▶ _Description of the task_:
What is the number of lines in the entries below that include the word "necessary"? Provide the number only.

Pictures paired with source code
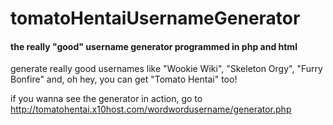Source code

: # tomatoHentaiUsernameGenerator
#### the really "good" username generator programmed in php and html

generate really good usernames like "Wookie Wiki", "Skeleton Orgy", "Furry Bonfire" and, oh hey, you can get "Tomato Hentai" too!

if you wanna see the generator in action, go to http://tomatohentai.x10host.com/wordwordusername/generator.php
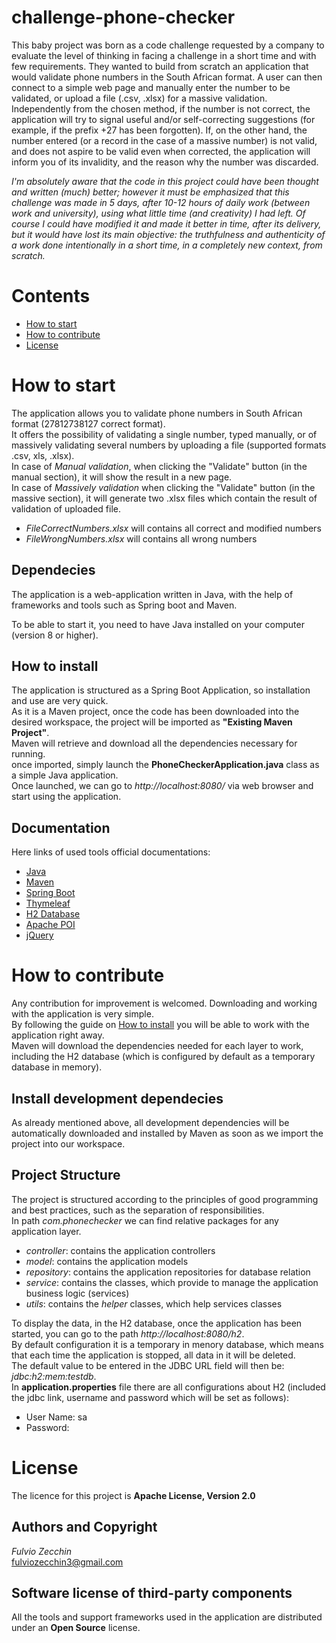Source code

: # challenge-phone-checker

This baby project was born as a code challenge requested by a company to evaluate the level of thinking in facing a challenge in a short time and with few requirements.
They wanted to build from scratch an application that would validate phone numbers in the South African format.
A user can then connect to a simple web page and manually enter the number to be validated, or upload a file (.csv, .xlsx) for a massive validation.
Independently from the chosen method, if the number is not correct, the application will try to signal useful and/or self-correcting suggestions (for example, if the prefix +27 has been forgotten).
If, on the other hand, the number entered (or a record in the case of a massive number) is not valid, and does not aspire to be valid even when corrected, the application will inform you of its invalidity, and the reason why the number was discarded.


*I'm absolutely aware that the code in this project could have been thought and written (much) better; however it must be emphasized that this challenge was made in 5 days, after 10-12 hours of daily work (between work and university), using what little time (and creativity) I had left.
Of course I could have modified it and made it better in time, after its delivery, but it would have lost its main objective: the truthfulness and authenticity of a work done intentionally in a short time, in a completely new context, from scratch.*


# Contents

- [How to start](#how-to-start)
- [How to contribute](#how-to-contribute)
- [License](#license)

# How to start
The application allows you to validate phone numbers in South African format (27812738127 correct format).    
It offers the possibility of validating a single number, typed manually,
or of massively validating several numbers by uploading a file (supported formats .csv, xls, .xlsx).  
In case of *Manual validation*, when clicking the "Validate" button (in the manual section), it will show the result in a new page.    
In case of *Massively validation* when clicking the "Validate" button (in the massive section), it will generate two .xlsx files
which contain the result of validation of uploaded file.  
* *FileCorrectNumbers.xlsx* will contains all correct and modified numbers    
* *FileWrongNumbers.xlsx* will contains all wrong numbers  

## Dependecies
The application is a web-application written in Java, with the help of frameworks and tools such as Spring boot and Maven.  
 
To be able to start it, you need to have Java installed on your computer (version 8 or higher).  

## How to install  
The application is structured as a Spring Boot Application, so installation and use are very quick.   
As it is a Maven project, once the code has been downloaded into the desired workspace, the project will be imported as
**"Existing Maven Project"**.    
Maven will retrieve and download all the dependencies necessary for running.   
once imported, simply launch the **PhoneCheckerApplication.java** class as a simple Java application.  
Once launched, we can go to *http://localhost:8080/* via web browser and start using the application.  

## Documentation
Here links of used tools official documentations:  
* [Java](https://docs.oracle.com/en/java/ "Java Documentation")   
* [Maven](https://maven.apache.org/guides/ "Maven Documentation")    
* [Spring Boot](https://docs.spring.io/spring-boot/docs/current/reference/htmlsingle/ "Spring Boot Documentation")    
* [Thymeleaf](https://www.thymeleaf.org/documentation.html "Thymeleaf Documentation")    
* [H2 Database](https://www.h2database.com/html/main.html "H2 Documentation")  
* [Apache POI](https://poi.apache.org/apidocs/index.html "Apache POI Documentation")  
* [jQuery](https://api.jquery.com/ "jQuery Documentation")  

# How to contribute
Any contribution for improvement is welcomed. Downloading and working with the application is very simple.   
By following the guide on [How to install](#how-to-install) you will be able to work with the application right away.    
Maven will download the dependencies needed for each layer to work, including the
H2 database (which is configured by default as a temporary database in memory).   

## Install development dependecies
As already mentioned above, all development dependencies will be automatically downloaded and installed
by Maven as soon as we import the project into our workspace.  

## Project Structure
The project is structured according to the principles of good programming and best practices, such as the separation of responsibilities.  
In path *com.phonechecker* we can find relative packages for any application layer.  
* *controller*: contains the application controllers    
* *model*: contains the application models    
* *repository*: contains the application repositories for database relation    
* *service*: contains the classes, which provide to manage the application business logic (services)    
* *utils*: contains the *helper* classes, which help services classes   

To display the data, in the H2 database, once the application has been started,
you can go to the path *http://localhost:8080/h2*.  
By default configuration it is a temporary in menory database, which means that each time the application is stopped,
all data in it will be deleted.   
The default value to be entered in the JDBC URL field will then be: *jdbc:h2:mem:testdb*.      
In **application.properties** file there are all configurations about H2 (included the jdbc link, username and password which will be set as follows):   
* User Name: sa  
* Password:    

# License 
The licence for this project is **Apache License, Version 2.0**  

## Authors and Copyright
*Fulvio Zecchin*  
fulviozecchin3@gmail.com

## Software license of third-party components
All the tools and support frameworks used in the application are distributed under an **Open Source** license.  
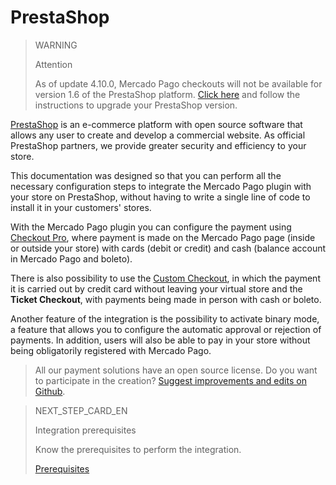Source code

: # PrestaShop

> WARNING
>
> Attention
> 
> As of update 4.10.0, Mercado Pago checkouts will not be available for version 1.6 of the PrestaShop platform. [Click here](https://devdocs.prestashop.com/1.7/basics/keeping-up-to-date/) and follow the instructions to upgrade your PrestaShop version.

[PrestaShop](https://www.prestashop.com/en/) is an e-commerce platform with open source software that allows any user to create and develop a commercial website. As official PrestaShop partners, we provide greater security and efficiency to your store.
 
This documentation was designed so that you can perform all the necessary configuration steps to integrate the Mercado Pago plugin with your store on PrestaShop, without having to write a single line of code to install it in your customers' stores.
  
With the Mercado Pago plugin you can configure the payment using [Checkout Pro](https://www.mercadopago[FAKER][URL][DOMAIN]/developers/en/guides/online-payments/checkout-pro/introduction), where payment is made on the Mercado Pago page (inside or outside your store) with cards (debit or credit) and cash (balance account in Mercado Pago and boleto).
 
There is also possibility to use the [Custom Checkout](https://www.mercadopago[FAKER][URL][DOMAIN]/developers/en/guides/online-payments/checkout-api/introduction), in which the payment it is carried out by credit card without leaving your virtual store and the **Ticket Checkout**, with payments being made in person with cash or boleto.
 
Another feature of the integration is the possibility to activate binary mode, a feature that allows you to configure the automatic approval or rejection of payments. In addition, users will also be able to pay in your store without being obligatorily registered with Mercado Pago.
 
> All our payment solutions have an open source license. Do you want to participate in the creation? [Suggest improvements and edits on Github](https://github.com/mercadopago/cart-prestashop-7).
 
> NEXT_STEP_CARD_EN
>
> Integration prerequisites
>
> Know the prerequisites to perform the integration.
>
> [Prerequisites](https://www.mercadopago[FAKER][URL][DOMAIN]/developers/en/guides/plugins/prestashop/previous-requirements)
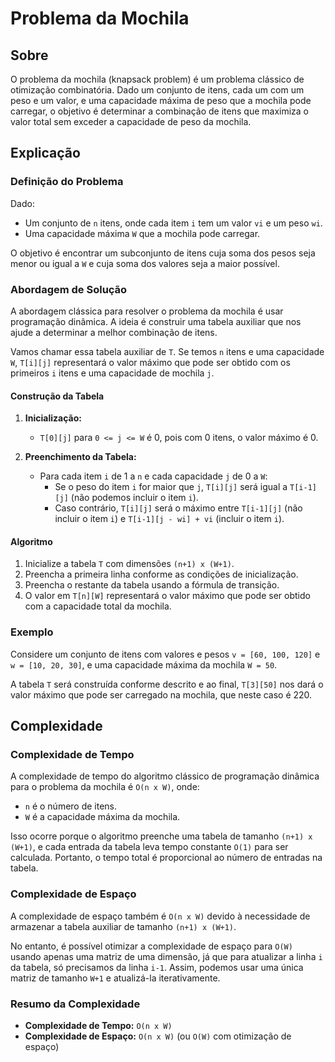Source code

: # Problema da Mochila

## Sobre

O problema da mochila (knapsack problem) é um problema clássico de otimização combinatória. Dado um conjunto de itens, cada um com um peso e um valor, e uma capacidade máxima de peso que a mochila pode carregar, o objetivo é determinar a combinação de itens que maximiza o valor total sem exceder a capacidade de peso da mochila.

## Explicação

### Definição do Problema

Dado:
- Um conjunto de `n` itens, onde cada item `i` tem um valor `vi` e um peso `wi`.
- Uma capacidade máxima `W` que a mochila pode carregar.

O objetivo é encontrar um subconjunto de itens cuja soma dos pesos seja menor ou igual a `W` e cuja soma dos valores seja a maior possível.

### Abordagem de Solução

A abordagem clássica para resolver o problema da mochila é usar programação dinâmica. A ideia é construir uma tabela auxiliar que nos ajude a determinar a melhor combinação de itens.

Vamos chamar essa tabela auxiliar de `T`. Se temos `n` itens e uma capacidade `W`, `T[i][j]` representará o valor máximo que pode ser obtido com os primeiros `i` itens e uma capacidade de mochila `j`.

#### Construção da Tabela

1. **Inicialização:**
   - `T[0][j]` para `0 <= j <= W` é 0, pois com 0 itens, o valor máximo é 0.

2. **Preenchimento da Tabela:**
   - Para cada item `i` de 1 a `n` e cada capacidade `j` de 0 a `W`:
     - Se o peso do item `i` for maior que `j`, `T[i][j]` será igual a `T[i-1][j]` (não podemos incluir o item `i`).
     - Caso contrário, `T[i][j]` será o máximo entre `T[i-1][j]` (não incluir o item `i`) e `T[i-1][j - wi] + vi` (incluir o item `i`).

#### Algoritmo

1. Inicialize a tabela `T` com dimensões `(n+1) x (W+1)`.
2. Preencha a primeira linha conforme as condições de inicialização.
3. Preencha o restante da tabela usando a fórmula de transição.
4. O valor em `T[n][W]` representará o valor máximo que pode ser obtido com a capacidade total da mochila.

### Exemplo

Considere um conjunto de itens com valores e pesos `v = [60, 100, 120]` e `w = [10, 20, 30]`, e uma capacidade máxima da mochila `W = 50`.

A tabela `T` será construída conforme descrito e ao final, `T[3][50]` nos dará o valor máximo que pode ser carregado na mochila, que neste caso é 220.

## Complexidade

### Complexidade de Tempo

A complexidade de tempo do algoritmo clássico de programação dinâmica para o problema da mochila é `O(n x W)`, onde:
- `n` é o número de itens.
- `W` é a capacidade máxima da mochila.

Isso ocorre porque o algoritmo preenche uma tabela de tamanho `(n+1) x (W+1)`, e cada entrada da tabela leva tempo constante `O(1)` para ser calculada. Portanto, o tempo total é proporcional ao número de entradas na tabela.

### Complexidade de Espaço

A complexidade de espaço também é `O(n x W)` devido à necessidade de armazenar a tabela auxiliar de tamanho `(n+1) x (W+1)`.

No entanto, é possível otimizar a complexidade de espaço para `O(W)` usando apenas uma matriz de uma dimensão, já que para atualizar a linha `i` da tabela, só precisamos da linha `i-1`. Assim, podemos usar uma única matriz de tamanho `W+1` e atualizá-la iterativamente.

### Resumo da Complexidade

- **Complexidade de Tempo:** `O(n x W)`
- **Complexidade de Espaço:** `O(n x W)` (ou `O(W)` com otimização de espaço)
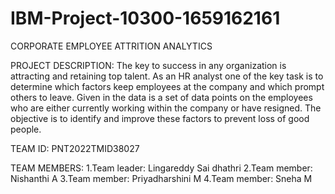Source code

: # IBM-Project-10300-1659162161
CORPORATE EMPLOYEE ATTRITION ANALYTICS

PROJECT DESCRIPTION:
    The key to success in any organization is attracting and retaining top talent. As an HR analyst one of the key task is to determine which factors keep employees at the company and which prompt others to leave. Given in the data is a set of data points on the employees who are either currently working within the company or have resigned. The objective is to identify and improve these factors to prevent loss of good people.
    
TEAM ID: PNT2022TMID38027

TEAM MEMBERS: 
   1.Team leader: Lingareddy Sai dhathri
   2.Team member: Nishanthi A
   3.Team member: Priyadharshini M
   4.Team member: Sneha M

▶ _Result of this exercise_:
2